The idea of this is to find out your BMR - basal metabolic rate. If your weight stays constant through this time, the average calorie total from the week should be your approximate BMR. If you wish to add mass, add ~200-500 to this number. If you wish to lose weight, subtract ~200-500 from this number.

Adding mass. Do not jump on the "rarrggh bulk diet" bandwagon, ala the "milk diet" or grossly overeating. Once you have eaten past your BMR, you aren't doing anything more than adding bodyfat, which is a pain in the ass to get rid of.

If your eating at your actual BMR and doing any kind of activity you'll be losing weight. What your really talking about here is a person's total daily energy expenditure (TDEE)
post #47 of 51
Thread Starter 
yes, you're correct.
post #48 of 51
Thanks for this thread jarude.
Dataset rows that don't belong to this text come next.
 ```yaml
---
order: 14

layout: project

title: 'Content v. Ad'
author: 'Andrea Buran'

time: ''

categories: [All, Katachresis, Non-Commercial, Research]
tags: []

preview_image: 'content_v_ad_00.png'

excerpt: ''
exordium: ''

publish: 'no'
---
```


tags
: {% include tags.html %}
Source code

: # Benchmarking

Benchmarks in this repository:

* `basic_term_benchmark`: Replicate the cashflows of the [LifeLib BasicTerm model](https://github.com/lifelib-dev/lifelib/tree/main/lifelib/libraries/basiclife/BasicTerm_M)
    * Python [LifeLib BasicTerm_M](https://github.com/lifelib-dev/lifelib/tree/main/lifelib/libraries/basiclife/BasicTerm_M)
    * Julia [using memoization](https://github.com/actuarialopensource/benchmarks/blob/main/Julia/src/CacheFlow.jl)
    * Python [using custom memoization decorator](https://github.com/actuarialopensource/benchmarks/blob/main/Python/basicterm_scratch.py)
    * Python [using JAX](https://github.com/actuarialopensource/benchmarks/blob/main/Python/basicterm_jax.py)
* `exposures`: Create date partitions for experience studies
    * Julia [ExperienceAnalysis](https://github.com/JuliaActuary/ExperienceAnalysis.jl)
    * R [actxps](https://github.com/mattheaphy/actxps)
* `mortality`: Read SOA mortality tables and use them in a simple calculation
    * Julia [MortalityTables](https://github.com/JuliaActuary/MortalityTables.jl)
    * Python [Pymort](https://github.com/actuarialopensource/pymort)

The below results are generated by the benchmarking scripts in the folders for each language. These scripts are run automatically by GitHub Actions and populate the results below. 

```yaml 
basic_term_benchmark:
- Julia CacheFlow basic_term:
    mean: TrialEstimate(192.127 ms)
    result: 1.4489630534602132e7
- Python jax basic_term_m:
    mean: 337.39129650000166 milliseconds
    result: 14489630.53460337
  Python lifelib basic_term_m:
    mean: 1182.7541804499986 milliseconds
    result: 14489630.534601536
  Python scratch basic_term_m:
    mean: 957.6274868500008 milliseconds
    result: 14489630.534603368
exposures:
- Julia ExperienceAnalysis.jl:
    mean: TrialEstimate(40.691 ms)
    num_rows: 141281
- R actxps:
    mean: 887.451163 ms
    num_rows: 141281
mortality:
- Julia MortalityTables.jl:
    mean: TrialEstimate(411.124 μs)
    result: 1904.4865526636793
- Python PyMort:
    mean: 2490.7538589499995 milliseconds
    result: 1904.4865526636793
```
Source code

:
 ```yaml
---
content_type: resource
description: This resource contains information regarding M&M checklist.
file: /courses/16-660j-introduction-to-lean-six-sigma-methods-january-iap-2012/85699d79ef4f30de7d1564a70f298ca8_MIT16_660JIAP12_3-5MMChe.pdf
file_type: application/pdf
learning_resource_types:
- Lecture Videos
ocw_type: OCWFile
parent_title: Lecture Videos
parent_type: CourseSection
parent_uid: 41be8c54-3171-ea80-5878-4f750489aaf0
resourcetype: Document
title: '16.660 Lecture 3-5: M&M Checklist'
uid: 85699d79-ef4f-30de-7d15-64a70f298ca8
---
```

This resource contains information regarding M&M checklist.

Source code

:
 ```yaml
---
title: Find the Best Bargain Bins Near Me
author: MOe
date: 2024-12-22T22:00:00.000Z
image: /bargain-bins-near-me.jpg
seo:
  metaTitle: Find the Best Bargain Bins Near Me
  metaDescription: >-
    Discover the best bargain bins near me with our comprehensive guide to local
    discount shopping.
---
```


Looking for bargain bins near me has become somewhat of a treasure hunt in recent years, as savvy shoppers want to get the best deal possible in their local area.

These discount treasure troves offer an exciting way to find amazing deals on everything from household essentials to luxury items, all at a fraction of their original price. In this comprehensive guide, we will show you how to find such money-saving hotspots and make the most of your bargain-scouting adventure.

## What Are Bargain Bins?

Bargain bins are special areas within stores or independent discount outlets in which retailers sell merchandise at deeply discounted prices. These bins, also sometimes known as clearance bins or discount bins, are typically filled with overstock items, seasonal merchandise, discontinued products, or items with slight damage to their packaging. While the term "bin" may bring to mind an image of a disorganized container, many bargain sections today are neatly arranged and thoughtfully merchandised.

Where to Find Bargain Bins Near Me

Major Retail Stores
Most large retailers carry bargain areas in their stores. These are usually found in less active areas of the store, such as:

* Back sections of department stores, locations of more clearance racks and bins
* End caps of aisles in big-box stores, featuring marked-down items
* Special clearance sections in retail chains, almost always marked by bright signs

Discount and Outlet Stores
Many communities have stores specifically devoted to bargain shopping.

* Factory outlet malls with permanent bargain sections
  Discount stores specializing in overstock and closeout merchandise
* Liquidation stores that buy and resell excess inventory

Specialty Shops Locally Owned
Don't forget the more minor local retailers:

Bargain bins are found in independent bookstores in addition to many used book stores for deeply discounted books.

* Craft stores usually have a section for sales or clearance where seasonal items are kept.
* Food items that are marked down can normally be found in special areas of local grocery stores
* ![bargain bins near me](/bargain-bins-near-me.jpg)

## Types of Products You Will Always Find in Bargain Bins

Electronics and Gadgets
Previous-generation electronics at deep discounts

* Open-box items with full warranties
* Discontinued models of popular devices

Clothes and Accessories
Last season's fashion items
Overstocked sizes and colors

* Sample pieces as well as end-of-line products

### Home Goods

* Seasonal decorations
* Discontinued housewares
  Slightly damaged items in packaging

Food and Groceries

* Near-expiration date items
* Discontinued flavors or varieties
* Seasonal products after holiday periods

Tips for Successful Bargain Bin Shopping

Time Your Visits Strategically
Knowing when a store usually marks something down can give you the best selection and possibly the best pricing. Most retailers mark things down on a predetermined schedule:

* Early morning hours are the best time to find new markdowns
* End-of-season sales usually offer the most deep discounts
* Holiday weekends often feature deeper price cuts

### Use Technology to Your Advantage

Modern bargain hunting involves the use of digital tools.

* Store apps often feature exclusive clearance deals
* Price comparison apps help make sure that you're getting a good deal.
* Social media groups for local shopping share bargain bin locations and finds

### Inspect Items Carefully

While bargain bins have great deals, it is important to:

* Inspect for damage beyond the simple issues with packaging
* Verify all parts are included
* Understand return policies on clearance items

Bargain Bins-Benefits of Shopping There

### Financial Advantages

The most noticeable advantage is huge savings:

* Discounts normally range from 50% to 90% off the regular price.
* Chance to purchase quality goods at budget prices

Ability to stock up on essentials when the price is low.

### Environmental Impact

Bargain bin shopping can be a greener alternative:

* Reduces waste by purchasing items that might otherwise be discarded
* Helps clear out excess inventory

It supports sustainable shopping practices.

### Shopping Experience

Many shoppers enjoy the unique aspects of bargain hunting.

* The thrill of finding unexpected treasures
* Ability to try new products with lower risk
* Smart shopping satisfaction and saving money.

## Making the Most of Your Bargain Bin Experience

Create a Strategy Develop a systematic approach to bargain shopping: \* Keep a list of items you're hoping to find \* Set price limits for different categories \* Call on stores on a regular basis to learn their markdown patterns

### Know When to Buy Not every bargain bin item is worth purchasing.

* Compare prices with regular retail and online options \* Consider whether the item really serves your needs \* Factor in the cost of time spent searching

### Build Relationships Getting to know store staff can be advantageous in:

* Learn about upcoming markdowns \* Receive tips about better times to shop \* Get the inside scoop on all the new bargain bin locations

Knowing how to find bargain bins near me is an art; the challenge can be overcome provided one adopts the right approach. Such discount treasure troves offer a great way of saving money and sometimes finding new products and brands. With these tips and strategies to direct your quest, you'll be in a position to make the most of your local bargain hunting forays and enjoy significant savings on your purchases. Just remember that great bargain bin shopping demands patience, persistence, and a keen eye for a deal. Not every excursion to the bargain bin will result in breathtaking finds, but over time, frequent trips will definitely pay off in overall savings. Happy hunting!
Especially the 1/2 lb a week for beginners info. Just started reading Ferris book and was full of unreasonable expectations (2.5lb a week) and getting discouraged. Any usefullness to Glutamine on workout days? I find it very difficult to eat my necessary calories and protein because each meal makes me so lethargic (2-3 X usual size) and so, when I workout, I'm exhausted. I wait 1-1.5 hours after eating but feel like I'm still digesting and have no stamina. Having glutamine after workout feels like it helps my muscles recover (not feel week and shakey) in a shorter time.
post #49 of 51
Quote:
Originally Posted by corneliusparky View Post

Thanks for this thread jarude. Especially the 1/2 lb a week for beginners info. Just started reading Ferris book and was full of unreasonable expectations (2.5lb a week) and getting discouraged. Any usefullness to Glutamine on workout days? I find it very difficult to eat my necessary calories and protein because each meal makes me so lethargic (2-3 X usual size) and so, when I workout, I'm exhausted. I wait 1-1.5 hours after eating but feel like I'm still digesting and have no stamina. Having glutamine after workout feels like it helps my muscles recover (not feel week and shakey) in a shorter time.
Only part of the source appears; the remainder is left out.